Rendered images with source text:
===
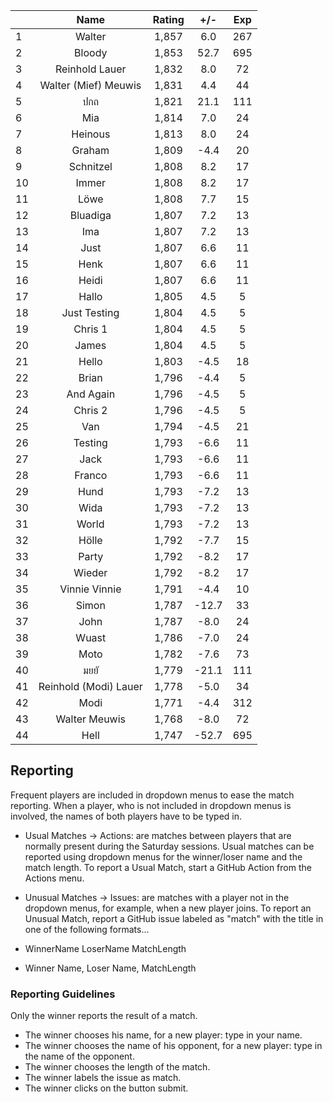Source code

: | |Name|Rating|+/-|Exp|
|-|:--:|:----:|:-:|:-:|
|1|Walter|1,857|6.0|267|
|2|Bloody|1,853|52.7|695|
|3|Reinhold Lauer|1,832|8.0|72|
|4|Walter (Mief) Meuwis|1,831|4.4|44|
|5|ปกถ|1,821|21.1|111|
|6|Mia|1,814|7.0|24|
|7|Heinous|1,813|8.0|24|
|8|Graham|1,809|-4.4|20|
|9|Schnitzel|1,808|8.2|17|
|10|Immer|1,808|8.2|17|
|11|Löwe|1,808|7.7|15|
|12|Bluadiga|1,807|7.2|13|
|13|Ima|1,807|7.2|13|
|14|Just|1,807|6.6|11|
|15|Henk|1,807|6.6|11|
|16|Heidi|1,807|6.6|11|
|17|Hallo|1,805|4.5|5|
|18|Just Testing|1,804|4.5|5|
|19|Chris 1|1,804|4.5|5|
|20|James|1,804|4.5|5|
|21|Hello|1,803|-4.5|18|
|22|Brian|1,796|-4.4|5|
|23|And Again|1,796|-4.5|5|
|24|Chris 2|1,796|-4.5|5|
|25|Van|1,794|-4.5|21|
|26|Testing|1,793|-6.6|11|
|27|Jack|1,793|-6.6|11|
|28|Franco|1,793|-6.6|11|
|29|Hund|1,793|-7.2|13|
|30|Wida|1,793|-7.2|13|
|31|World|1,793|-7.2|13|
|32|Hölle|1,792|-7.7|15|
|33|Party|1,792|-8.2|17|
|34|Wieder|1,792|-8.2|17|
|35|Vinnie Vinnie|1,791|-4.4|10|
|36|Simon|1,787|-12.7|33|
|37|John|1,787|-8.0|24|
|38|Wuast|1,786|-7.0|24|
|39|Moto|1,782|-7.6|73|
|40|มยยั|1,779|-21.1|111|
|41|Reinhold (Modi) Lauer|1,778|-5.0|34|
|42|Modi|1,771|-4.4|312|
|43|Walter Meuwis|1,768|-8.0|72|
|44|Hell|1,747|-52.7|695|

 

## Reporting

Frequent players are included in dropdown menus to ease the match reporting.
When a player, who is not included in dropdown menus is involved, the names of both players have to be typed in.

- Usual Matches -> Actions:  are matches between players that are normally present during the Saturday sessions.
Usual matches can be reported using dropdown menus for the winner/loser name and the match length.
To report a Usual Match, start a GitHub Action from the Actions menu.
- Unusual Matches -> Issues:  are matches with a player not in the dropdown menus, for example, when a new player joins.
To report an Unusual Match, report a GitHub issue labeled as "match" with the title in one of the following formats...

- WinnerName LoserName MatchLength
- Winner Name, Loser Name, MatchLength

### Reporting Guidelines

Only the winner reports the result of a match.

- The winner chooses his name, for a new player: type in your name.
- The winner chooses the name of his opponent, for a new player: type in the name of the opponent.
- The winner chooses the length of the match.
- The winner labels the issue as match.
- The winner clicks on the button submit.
===
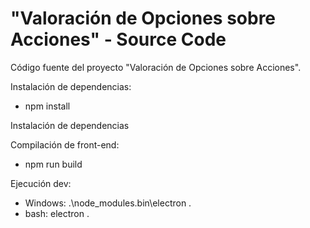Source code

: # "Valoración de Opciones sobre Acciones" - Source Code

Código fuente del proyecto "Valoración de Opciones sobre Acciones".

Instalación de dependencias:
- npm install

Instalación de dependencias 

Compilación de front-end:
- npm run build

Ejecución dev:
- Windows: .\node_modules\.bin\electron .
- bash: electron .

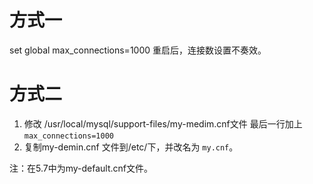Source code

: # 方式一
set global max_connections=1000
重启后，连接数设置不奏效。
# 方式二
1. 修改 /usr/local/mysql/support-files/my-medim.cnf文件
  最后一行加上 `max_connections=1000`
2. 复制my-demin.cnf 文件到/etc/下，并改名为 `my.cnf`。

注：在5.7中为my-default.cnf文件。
===
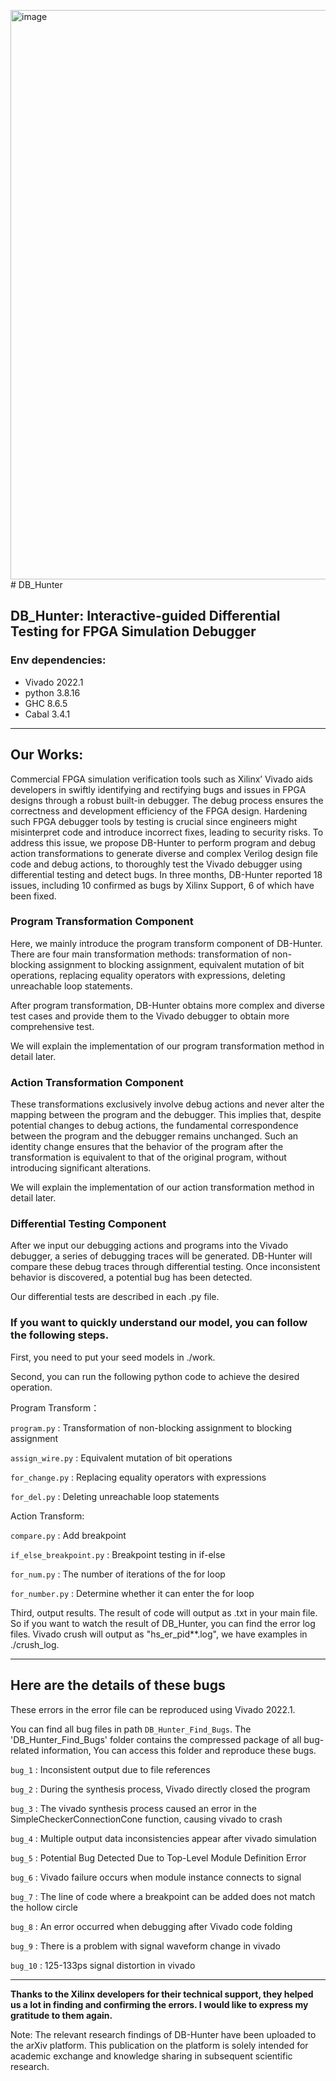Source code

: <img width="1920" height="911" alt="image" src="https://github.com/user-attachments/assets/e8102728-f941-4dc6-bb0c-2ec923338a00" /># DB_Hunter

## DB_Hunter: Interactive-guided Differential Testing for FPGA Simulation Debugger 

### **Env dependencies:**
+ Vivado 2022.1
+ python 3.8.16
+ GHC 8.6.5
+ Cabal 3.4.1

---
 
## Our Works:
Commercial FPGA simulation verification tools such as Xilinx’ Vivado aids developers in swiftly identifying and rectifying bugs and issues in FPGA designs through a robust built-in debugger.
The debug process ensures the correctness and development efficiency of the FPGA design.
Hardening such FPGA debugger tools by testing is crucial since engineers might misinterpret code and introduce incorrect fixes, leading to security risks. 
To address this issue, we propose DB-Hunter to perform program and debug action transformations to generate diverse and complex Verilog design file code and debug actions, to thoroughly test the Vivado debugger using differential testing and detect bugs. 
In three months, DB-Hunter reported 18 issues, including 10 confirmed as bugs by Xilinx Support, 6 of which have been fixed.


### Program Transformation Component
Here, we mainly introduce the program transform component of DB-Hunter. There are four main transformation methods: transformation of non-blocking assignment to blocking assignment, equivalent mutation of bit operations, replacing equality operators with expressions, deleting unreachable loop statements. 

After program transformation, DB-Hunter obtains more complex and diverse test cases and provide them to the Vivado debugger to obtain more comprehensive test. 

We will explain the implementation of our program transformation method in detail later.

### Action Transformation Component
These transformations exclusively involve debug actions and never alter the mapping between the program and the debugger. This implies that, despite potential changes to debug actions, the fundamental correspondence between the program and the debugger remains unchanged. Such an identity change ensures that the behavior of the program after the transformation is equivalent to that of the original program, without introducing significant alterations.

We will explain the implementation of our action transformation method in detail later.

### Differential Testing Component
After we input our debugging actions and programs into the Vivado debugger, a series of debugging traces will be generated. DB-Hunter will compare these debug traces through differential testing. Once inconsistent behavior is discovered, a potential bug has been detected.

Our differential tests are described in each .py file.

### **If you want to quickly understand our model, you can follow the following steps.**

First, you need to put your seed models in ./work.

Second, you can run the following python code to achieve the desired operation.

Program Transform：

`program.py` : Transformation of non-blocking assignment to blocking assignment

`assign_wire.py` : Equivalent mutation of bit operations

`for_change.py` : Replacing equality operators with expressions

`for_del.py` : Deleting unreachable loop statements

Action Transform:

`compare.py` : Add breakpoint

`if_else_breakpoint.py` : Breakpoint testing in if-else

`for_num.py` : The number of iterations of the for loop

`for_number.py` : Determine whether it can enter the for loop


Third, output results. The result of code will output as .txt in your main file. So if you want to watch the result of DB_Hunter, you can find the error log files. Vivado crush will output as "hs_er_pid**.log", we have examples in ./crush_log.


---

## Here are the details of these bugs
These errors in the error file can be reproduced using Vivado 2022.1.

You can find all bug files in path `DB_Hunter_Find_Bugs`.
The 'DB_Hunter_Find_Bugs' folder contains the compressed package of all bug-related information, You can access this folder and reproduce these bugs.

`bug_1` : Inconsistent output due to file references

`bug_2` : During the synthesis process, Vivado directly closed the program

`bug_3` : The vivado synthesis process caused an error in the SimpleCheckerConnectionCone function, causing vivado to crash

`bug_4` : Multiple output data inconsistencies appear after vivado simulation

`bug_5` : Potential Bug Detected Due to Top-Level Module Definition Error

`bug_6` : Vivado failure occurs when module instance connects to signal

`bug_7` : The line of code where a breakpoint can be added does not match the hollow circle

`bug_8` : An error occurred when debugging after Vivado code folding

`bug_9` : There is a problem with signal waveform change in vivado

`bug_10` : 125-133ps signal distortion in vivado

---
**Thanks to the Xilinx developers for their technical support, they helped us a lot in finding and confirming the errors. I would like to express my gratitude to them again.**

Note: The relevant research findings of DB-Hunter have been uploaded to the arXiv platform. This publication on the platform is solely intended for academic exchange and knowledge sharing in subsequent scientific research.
===
• _WHAT THE TASK REQUIRES_
Pull out every line in the data above that has the word "mutation".

• _SOLUTION TO THE EXERCISE_
Here, we mainly introduce the program transform component of DB-Hunter. There are four main transformation methods: transformation of non-blocking assignment to blocking assignment, equivalent mutation of bit operations, replacing equality operators with expressions, deleting unreachable loop statements. 
`assign_wire.py` : Equivalent mutation of bit operations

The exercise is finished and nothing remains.